*The task*. The whole listing is to be restated word for word with no images.

*Records*.

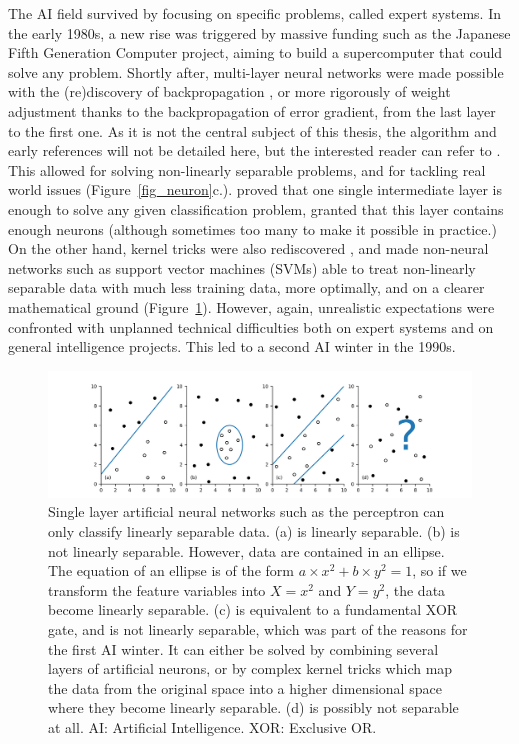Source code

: The AI field survived by focusing on specific problems, called expert systems. In the early 1980s, a new rise was triggered by massive funding such as the Japanese Fifth Generation Computer project, aiming to build a supercomputer that could solve any problem. Shortly after, multi-layer neural networks were made possible with the (re)discovery of backpropagation \cite{Rumelhart1986}, or more rigorously of weight adjustment thanks to the backpropagation of error gradient, from the last layer to the first one. As it is not the central subject of this thesis, the algorithm and early references will not be detailed here, but the interested reader can refer to \cite{Goodfellow2016}. This allowed for solving non-linearly separable problems, and for tackling real world issues (Figure~\ref{fig_neuron}c.). \cite{Cybenko1989} proved that one single intermediate layer is enough to solve any given classification problem, granted that this layer contains enough neurons (although sometimes too many to make it possible in practice.) On the other hand, kernel tricks were also rediscovered \cite{Aizerman1964,Hofmann2008}, and made non-neural networks such as support vector machines (SVMs) \cite{Boser1992} able to treat non-linearly separable data with much less training data, more optimally, and on a clearer mathematical ground (Figure~\ref{fig_linearly_sep}). However, again, unrealistic expectations were confronted with unplanned technical difficulties both on expert systems and on general intelligence projects. This led to a second AI winter in the 1990s. 


\begin{figure}[hbtp]
	\centering
	\def\svgwidth{1\columnwidth}
	\fontsize{10pt}{10pt}\selectfont
	\includegraphics[width=1\linewidth]{"../Chap2/Figures/Fig_linearly_sep.png"}
	\caption{Single layer artificial neural networks such as the perceptron can only classify linearly separable data. (a) is linearly separable. (b) is not linearly separable. However, data are contained in an ellipse. The equation of an ellipse is of the form \(a \times x^2+b\times y^2=1\), so if we transform the feature variables into \(X=x^2\) and \(Y=y^2\), the data become linearly separable. (c) is equivalent to a fundamental XOR gate, and is not linearly separable, which was part of the reasons for the first AI winter. It can either be solved by combining several layers of artificial neurons, or by complex kernel tricks which map the data from the original space into a higher dimensional space where they become linearly separable. (d) is possibly not separable at all. AI: Artificial Intelligence. XOR: Exclusive OR.} 
	\label{fig_linearly_sep}
\end{figure}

*Response area*.
Source code

: The AI field survived by focusing on specific problems, called expert systems. In the early 1980s, a new rise was triggered by massive funding such as the Japanese Fifth Generation Computer project, aiming to build a supercomputer that could solve any problem. Shortly after, multi-layer neural networks were made possible with the (re)discovery of backpropagation \cite{Rumelhart1986}, or more rigorously of weight adjustment thanks to the backpropagation of error gradient, from the last layer to the first one. As it is not the central subject of this thesis, the algorithm and early references will not be detailed here, but the interested reader can refer to \cite{Goodfellow2016}. This allowed for solving non-linearly separable problems, and for tackling real world issues (Figure~\ref{fig_neuron}c.). \cite{Cybenko1989} proved that one single intermediate layer is enough to solve any given classification problem, granted that this layer contains enough neurons (although sometimes too many to make it possible in practice.) On the other hand, kernel tricks were also rediscovered \cite{Aizerman1964,Hofmann2008}, and made non-neural networks such as support vector machines (SVMs) \cite{Boser1992} able to treat non-linearly separable data with much less training data, more optimally, and on a clearer mathematical ground (Figure~\ref{fig_linearly_sep}). However, again, unrealistic expectations were confronted with unplanned technical difficulties both on expert systems and on general intelligence projects. This led to a second AI winter in the 1990s. 


\begin{figure}[hbtp]
	\centering
	\def\svgwidth{1\columnwidth}
	\fontsize{10pt}{10pt}\selectfont
	\includegraphics[width=1\linewidth]{"../Chap2/Figures/Fig_linearly_sep.png"}
	\caption{Single layer artificial neural networks such as the perceptron can only classify linearly separable data. (a) is linearly separable. (b) is not linearly separable. However, data are contained in an ellipse. The equation of an ellipse is of the form \(a \times x^2+b\times y^2=1\), so if we transform the feature variables into \(X=x^2\) and \(Y=y^2\), the data become linearly separable. (c) is equivalent to a fundamental XOR gate, and is not linearly separable, which was part of the reasons for the first AI winter. It can either be solved by combining several layers of artificial neurons, or by complex kernel tricks which map the data from the original space into a higher dimensional space where they become linearly separable. (d) is possibly not separable at all. AI: Artificial Intelligence. XOR: Exclusive OR.} 
	\label{fig_linearly_sep}
\end{figure}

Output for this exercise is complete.